ACTIVITY: Take the entries that follow and return exactly the lines from the one holding "Com uma abordagem" through the one holding "A extração de tópicos com BART (Bidirectional", both included. Nothing else is needed.

= Beginning of Section =

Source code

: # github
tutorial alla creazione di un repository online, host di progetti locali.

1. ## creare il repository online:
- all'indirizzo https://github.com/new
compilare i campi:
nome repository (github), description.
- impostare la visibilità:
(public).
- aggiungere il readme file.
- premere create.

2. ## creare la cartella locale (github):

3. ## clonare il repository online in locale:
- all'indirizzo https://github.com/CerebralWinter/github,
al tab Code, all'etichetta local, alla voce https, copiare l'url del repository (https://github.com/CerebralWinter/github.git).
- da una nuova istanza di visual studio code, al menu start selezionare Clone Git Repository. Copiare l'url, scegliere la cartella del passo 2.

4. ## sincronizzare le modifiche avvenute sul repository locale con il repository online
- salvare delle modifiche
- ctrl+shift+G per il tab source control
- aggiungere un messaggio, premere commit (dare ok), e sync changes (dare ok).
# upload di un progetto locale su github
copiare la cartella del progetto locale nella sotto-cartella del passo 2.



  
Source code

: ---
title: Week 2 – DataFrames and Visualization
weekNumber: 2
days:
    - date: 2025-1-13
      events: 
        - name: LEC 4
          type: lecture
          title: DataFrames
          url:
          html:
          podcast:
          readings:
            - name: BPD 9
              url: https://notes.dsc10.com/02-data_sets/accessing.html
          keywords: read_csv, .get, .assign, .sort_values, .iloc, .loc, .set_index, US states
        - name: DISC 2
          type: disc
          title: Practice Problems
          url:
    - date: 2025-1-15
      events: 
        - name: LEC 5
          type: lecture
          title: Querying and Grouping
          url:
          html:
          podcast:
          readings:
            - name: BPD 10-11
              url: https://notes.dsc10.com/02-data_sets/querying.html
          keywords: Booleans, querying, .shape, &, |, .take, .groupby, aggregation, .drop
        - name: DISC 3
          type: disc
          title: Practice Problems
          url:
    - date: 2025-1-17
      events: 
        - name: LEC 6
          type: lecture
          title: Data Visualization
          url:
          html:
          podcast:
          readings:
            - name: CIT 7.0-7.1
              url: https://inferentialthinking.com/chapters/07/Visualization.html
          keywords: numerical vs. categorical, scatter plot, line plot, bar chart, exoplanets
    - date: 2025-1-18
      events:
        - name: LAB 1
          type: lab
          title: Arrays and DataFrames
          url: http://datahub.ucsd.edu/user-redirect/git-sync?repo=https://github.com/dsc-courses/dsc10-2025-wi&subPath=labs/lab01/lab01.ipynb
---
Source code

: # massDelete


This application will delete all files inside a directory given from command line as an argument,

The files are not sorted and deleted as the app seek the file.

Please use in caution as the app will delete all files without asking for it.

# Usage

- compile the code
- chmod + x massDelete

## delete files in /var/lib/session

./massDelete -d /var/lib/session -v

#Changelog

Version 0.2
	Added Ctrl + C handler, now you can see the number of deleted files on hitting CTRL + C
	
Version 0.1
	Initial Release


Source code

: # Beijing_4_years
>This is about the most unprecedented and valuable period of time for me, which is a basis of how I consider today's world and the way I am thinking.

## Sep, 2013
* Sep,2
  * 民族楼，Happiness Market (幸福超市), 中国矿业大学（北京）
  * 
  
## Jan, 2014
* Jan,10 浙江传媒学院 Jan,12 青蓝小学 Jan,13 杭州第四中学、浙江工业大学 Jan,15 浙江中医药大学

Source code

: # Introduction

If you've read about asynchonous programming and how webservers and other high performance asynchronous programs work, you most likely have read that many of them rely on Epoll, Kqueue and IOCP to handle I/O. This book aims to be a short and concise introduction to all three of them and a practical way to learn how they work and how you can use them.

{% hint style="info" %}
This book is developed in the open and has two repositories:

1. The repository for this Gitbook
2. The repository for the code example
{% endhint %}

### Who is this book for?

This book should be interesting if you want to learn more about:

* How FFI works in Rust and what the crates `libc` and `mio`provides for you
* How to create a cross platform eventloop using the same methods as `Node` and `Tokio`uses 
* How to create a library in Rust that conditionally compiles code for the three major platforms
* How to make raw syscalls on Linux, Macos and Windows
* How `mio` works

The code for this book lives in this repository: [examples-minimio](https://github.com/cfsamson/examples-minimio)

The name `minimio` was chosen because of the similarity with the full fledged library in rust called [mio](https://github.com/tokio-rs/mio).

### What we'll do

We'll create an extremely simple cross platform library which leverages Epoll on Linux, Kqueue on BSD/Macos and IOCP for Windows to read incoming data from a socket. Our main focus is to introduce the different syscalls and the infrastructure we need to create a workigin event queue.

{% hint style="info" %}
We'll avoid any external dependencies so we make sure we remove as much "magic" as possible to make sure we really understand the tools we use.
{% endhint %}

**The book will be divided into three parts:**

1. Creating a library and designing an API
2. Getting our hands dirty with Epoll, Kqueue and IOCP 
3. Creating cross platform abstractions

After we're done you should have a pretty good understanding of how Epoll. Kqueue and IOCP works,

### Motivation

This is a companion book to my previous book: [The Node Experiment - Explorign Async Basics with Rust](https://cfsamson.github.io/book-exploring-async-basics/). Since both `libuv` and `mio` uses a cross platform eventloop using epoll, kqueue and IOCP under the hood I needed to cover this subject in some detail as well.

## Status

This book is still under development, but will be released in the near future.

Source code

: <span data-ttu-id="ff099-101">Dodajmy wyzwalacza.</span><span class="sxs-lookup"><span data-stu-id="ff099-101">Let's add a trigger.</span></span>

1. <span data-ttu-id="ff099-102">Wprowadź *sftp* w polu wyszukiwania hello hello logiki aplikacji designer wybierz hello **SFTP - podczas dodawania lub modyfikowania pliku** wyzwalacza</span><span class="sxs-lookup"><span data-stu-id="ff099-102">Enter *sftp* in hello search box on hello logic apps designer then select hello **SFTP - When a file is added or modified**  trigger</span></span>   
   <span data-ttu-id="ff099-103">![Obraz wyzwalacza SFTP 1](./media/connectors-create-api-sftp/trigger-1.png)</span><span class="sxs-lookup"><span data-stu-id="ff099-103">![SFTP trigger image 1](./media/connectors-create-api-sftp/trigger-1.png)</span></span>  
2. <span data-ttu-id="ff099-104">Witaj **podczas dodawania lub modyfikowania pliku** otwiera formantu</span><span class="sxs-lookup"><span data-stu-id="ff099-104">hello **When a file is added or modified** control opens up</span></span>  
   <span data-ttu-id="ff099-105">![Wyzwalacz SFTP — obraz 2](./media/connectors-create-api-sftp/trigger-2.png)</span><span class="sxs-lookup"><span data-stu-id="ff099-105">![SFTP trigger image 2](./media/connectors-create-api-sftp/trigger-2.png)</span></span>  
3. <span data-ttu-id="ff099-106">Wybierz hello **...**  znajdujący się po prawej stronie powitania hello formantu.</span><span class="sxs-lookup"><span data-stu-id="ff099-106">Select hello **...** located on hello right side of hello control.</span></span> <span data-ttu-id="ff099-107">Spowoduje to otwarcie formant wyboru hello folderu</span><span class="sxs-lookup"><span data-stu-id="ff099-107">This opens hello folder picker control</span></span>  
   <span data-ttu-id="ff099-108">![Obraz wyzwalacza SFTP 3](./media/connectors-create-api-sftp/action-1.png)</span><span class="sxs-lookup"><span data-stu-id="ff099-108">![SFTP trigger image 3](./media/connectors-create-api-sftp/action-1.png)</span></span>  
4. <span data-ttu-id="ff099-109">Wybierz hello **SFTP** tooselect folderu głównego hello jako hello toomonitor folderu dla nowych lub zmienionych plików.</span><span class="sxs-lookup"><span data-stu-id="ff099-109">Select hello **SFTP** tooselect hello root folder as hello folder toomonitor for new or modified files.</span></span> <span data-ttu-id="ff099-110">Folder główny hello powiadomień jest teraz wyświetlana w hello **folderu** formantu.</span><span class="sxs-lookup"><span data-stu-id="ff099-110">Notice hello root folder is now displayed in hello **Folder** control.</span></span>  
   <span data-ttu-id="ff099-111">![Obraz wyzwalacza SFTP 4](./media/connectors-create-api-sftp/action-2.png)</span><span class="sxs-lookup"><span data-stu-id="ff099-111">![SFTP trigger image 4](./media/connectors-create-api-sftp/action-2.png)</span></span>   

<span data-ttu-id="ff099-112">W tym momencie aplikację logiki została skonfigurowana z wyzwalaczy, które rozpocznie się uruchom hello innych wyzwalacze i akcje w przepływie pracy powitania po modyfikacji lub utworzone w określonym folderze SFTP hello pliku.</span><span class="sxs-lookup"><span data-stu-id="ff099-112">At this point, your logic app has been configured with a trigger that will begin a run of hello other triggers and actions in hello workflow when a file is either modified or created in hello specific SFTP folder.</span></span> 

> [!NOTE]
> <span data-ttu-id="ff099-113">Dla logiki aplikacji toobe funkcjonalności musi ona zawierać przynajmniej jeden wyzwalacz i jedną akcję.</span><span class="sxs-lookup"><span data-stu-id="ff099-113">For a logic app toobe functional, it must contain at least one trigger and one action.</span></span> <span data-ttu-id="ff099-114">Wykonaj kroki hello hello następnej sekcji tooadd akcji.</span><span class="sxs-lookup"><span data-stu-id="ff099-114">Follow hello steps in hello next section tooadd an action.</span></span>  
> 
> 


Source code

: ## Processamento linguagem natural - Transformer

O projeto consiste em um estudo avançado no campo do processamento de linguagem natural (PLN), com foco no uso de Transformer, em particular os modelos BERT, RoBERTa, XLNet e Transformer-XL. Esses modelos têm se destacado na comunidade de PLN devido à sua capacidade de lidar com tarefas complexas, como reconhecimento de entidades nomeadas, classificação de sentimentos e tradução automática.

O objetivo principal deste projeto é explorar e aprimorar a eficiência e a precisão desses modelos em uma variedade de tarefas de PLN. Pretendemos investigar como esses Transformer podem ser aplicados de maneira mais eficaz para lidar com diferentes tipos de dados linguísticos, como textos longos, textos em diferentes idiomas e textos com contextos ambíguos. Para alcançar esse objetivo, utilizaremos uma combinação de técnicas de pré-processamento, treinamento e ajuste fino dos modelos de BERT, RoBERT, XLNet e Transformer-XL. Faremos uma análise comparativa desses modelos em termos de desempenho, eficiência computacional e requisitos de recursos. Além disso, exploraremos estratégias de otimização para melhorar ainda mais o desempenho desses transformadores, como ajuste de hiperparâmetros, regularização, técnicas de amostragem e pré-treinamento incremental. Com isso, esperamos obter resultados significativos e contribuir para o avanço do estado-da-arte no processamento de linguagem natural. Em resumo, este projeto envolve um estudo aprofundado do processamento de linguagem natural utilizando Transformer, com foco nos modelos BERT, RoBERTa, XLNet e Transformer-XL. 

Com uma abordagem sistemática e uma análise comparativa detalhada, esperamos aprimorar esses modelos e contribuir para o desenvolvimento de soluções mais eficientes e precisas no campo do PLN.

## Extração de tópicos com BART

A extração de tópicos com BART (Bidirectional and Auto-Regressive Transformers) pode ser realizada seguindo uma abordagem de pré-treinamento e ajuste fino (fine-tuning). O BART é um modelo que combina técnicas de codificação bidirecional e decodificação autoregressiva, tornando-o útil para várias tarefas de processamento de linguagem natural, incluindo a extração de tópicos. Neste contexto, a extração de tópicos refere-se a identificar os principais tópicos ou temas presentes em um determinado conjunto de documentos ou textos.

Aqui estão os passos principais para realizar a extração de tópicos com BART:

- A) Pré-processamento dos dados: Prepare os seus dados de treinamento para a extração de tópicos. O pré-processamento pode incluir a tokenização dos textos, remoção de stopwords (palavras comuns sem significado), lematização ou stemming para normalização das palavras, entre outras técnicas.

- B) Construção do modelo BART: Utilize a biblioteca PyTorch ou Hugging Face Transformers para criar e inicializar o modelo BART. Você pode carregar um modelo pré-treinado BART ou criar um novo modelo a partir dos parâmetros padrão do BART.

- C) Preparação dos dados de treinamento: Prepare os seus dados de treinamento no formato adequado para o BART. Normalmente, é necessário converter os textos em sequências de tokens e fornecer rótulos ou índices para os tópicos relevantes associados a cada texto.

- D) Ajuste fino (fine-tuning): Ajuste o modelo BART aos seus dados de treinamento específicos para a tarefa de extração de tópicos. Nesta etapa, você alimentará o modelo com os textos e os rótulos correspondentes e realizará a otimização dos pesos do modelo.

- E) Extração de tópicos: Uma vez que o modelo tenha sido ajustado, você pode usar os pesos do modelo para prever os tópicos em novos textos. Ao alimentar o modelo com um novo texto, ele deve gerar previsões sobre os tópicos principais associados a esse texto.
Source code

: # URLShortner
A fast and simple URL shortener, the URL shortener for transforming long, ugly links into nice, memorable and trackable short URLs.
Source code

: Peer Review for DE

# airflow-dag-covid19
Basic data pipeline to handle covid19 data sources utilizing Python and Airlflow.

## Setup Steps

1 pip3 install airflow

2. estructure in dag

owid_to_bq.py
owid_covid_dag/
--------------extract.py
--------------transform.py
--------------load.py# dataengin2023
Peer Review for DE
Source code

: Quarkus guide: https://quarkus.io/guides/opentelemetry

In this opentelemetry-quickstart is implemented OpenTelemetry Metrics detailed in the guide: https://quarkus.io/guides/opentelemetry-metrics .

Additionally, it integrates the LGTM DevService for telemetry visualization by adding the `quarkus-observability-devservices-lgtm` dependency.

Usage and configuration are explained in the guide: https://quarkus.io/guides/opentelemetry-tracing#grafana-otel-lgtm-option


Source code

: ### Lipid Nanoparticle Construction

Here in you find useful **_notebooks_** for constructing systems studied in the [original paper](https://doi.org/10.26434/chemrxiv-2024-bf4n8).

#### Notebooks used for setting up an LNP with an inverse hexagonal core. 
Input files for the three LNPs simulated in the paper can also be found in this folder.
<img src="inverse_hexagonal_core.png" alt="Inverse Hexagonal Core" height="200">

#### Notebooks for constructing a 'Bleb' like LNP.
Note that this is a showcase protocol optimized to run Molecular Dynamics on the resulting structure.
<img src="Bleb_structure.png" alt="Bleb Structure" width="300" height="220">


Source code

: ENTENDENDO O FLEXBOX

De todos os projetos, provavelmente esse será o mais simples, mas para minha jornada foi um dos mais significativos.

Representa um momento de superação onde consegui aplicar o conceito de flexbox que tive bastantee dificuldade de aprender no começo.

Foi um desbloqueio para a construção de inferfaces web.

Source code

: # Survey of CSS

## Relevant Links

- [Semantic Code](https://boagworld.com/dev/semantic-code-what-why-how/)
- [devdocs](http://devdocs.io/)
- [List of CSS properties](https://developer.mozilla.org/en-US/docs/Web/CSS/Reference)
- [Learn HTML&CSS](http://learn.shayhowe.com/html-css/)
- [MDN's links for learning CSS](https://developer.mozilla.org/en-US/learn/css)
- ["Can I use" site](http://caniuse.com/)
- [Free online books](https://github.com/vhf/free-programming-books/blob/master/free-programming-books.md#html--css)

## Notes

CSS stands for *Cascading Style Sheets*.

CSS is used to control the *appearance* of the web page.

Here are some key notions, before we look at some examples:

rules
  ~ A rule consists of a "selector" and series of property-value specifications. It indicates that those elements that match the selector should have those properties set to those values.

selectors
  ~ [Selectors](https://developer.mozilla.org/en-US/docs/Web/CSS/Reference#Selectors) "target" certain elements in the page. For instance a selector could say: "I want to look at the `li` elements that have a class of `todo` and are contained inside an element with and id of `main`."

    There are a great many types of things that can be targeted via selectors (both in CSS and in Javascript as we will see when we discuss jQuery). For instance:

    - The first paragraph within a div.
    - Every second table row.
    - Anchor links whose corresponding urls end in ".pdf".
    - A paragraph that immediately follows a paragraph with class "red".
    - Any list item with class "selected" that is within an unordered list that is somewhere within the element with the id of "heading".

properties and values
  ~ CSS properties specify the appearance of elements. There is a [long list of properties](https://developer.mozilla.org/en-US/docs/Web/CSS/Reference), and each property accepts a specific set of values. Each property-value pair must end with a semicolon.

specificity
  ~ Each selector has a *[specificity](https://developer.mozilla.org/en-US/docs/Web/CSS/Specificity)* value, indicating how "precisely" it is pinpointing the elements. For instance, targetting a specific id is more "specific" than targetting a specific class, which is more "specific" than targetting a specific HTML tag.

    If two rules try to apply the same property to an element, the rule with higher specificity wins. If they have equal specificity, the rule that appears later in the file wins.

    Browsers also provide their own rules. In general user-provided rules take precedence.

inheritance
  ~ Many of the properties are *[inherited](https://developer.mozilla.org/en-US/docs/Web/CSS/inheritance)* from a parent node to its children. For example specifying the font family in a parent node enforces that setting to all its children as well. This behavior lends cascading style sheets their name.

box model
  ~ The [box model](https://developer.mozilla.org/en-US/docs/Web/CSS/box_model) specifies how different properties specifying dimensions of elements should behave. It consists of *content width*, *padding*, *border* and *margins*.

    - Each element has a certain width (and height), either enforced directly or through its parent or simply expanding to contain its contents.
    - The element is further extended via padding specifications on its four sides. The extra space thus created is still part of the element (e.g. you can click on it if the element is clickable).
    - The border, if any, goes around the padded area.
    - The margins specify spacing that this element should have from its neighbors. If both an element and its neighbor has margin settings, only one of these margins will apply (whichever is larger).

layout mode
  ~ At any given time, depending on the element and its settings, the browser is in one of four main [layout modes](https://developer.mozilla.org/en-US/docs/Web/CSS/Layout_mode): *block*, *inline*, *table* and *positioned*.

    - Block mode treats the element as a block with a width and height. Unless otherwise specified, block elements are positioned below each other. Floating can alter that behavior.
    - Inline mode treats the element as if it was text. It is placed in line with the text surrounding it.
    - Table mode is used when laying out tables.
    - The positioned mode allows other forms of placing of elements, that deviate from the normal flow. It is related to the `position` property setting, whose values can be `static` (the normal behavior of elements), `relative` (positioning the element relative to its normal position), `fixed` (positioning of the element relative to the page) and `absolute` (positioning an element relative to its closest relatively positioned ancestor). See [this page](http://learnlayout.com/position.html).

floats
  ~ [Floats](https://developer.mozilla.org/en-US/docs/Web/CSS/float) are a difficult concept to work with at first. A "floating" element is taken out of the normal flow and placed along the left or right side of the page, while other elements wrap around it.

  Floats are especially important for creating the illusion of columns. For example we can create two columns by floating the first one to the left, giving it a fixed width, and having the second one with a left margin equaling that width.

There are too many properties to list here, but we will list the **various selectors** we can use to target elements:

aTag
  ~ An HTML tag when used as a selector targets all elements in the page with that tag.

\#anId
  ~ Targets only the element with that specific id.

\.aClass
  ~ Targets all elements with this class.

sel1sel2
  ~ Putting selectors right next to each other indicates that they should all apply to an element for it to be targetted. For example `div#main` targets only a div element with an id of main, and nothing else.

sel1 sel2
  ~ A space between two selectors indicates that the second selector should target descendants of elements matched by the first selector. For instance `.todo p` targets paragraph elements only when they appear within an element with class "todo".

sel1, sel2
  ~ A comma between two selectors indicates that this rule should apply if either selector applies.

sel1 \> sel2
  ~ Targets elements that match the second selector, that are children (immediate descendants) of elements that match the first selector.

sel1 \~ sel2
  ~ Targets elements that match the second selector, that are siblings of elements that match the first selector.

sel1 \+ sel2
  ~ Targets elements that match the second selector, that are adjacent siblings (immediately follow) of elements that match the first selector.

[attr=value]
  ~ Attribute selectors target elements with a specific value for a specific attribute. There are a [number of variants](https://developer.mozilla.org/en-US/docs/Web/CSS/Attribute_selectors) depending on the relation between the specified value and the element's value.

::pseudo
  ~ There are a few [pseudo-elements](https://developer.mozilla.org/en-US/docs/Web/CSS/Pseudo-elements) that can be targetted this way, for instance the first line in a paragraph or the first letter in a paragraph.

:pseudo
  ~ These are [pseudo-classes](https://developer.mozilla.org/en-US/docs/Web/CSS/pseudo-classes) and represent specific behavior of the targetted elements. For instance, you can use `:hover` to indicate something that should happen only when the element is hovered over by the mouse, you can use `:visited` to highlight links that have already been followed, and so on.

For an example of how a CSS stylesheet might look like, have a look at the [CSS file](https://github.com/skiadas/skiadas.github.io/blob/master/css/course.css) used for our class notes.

= End of Section =

EXERCISE RESULT:
Com uma abordagem sistemática e uma análise comparativa detalhada, esperamos aprimorar esses modelos e contribuir para o desenvolvimento de soluções mais eficientes e precisas no campo do PLN.

## Extração de tópicos com BART

A extração de tópicos com BART (Bidirectional and Auto-Regressive Transformers) pode ser realizada seguindo uma abordagem de pré-treinamento e ajuste fino (fine-tuning). O BART é um modelo que combina técnicas de codificação bidirecional e decodificação autoregressiva, tornando-o útil para várias tarefas de processamento de linguagem natural, incluindo a extração de tópicos. Neste contexto, a extração de tópicos refere-se a identificar os principais tópicos ou temas presentes em um determinado conjunto de documentos ou textos.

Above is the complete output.